▸ **Supplied material**
· · · ·
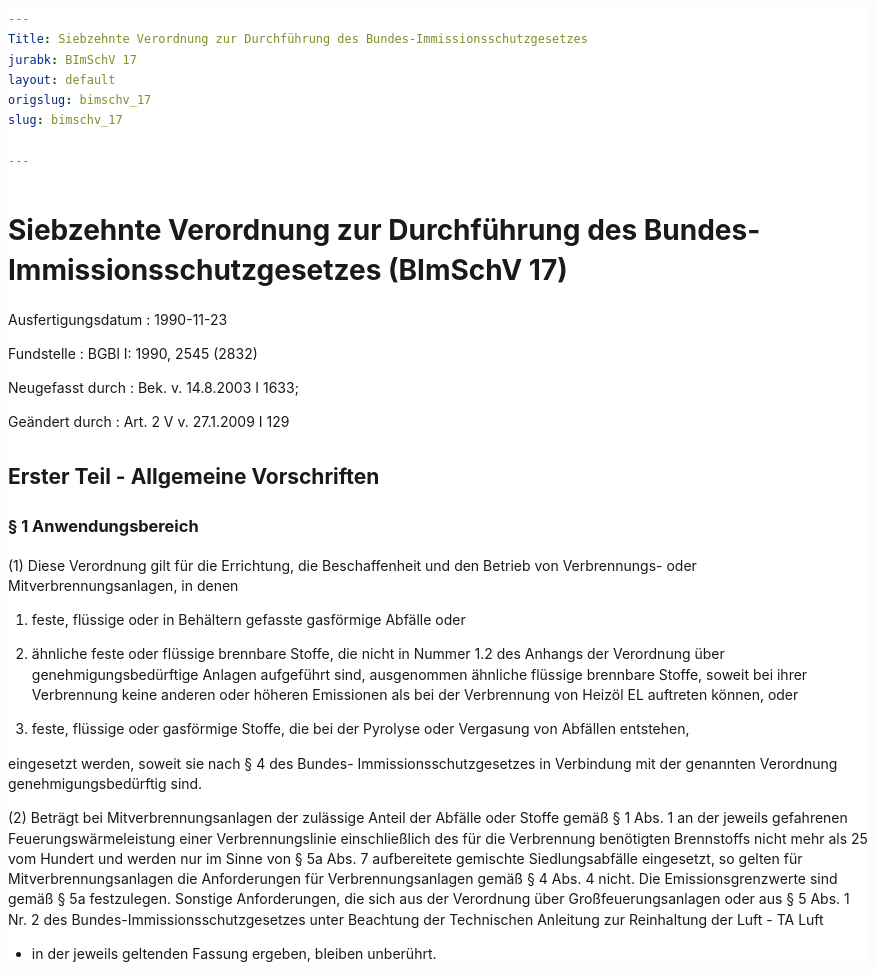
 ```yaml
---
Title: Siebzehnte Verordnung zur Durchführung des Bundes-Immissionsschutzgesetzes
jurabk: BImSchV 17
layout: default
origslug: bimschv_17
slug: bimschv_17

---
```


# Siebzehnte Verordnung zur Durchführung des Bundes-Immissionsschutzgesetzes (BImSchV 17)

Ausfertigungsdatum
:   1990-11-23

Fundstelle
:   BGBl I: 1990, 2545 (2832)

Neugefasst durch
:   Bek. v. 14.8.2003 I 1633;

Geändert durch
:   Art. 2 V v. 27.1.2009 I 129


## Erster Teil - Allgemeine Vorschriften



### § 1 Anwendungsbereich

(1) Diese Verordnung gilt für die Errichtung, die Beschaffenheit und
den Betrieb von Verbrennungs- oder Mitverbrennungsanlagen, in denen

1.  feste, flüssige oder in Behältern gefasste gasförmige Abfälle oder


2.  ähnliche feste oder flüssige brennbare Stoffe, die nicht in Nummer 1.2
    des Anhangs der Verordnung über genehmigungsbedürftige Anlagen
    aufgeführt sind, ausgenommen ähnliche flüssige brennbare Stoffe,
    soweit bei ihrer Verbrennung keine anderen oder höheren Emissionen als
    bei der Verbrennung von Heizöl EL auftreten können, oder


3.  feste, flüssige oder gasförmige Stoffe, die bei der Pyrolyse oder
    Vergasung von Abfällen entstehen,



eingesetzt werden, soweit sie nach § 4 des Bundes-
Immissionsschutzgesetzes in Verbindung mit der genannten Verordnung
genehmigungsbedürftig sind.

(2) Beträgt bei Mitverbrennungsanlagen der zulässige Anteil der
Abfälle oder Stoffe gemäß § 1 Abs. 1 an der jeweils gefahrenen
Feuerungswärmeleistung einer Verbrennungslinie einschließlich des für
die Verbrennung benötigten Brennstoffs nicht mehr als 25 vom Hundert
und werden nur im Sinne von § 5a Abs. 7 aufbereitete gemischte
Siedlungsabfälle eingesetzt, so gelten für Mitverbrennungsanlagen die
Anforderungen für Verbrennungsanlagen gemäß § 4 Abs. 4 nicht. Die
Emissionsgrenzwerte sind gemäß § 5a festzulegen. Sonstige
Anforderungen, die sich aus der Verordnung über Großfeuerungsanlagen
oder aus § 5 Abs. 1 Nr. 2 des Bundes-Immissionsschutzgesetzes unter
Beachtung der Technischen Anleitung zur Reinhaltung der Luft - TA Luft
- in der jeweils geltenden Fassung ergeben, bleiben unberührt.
· · · ·
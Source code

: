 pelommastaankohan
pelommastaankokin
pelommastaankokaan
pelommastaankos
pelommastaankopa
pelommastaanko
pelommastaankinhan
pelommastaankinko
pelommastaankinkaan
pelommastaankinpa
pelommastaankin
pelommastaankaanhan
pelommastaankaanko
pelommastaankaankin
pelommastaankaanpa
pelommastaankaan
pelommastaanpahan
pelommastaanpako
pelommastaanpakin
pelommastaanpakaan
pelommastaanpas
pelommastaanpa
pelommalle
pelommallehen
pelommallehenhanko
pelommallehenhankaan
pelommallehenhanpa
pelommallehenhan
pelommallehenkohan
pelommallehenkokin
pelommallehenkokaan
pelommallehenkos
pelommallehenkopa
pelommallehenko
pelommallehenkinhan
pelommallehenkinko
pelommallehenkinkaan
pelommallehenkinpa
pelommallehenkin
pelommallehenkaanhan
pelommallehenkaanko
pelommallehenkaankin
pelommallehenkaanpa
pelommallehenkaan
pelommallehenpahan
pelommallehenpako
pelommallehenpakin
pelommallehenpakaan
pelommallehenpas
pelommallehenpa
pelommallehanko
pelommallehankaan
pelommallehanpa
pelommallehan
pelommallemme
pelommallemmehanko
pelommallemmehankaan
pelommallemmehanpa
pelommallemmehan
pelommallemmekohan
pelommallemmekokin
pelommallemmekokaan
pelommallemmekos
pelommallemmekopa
· · · ·
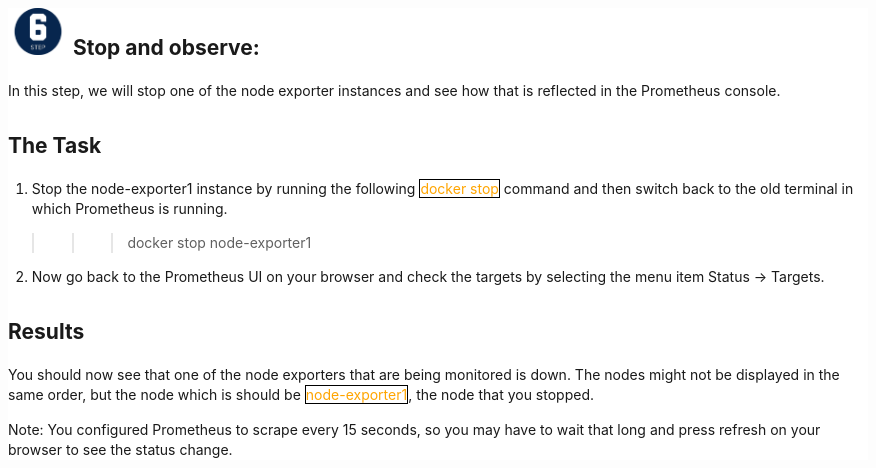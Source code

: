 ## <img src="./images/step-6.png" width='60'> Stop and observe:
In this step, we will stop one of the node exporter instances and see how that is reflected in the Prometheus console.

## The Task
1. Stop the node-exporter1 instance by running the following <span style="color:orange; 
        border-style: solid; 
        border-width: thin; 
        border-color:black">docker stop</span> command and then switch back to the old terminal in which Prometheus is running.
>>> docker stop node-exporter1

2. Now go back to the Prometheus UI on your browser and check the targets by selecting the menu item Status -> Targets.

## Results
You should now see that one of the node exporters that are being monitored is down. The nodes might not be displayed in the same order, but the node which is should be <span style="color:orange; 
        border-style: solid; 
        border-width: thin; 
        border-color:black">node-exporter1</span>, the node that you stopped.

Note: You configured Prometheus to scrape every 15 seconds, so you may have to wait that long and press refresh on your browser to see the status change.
· · · ·
Set down, exactly as they stand above, the lines starting with the line with "pelommastaankinpa" and going on through the line with "pelommallehenhanko", and no others.

pelommastaankinpa
pelommastaankin
pelommastaankaanhan
pelommastaankaanko
pelommastaankaankin
pelommastaankaanpa
pelommastaankaan
pelommastaanpahan
pelommastaanpako
pelommastaanpakin
pelommastaanpakaan
pelommastaanpas
pelommastaanpa
pelommalle
pelommallehen
pelommallehenhanko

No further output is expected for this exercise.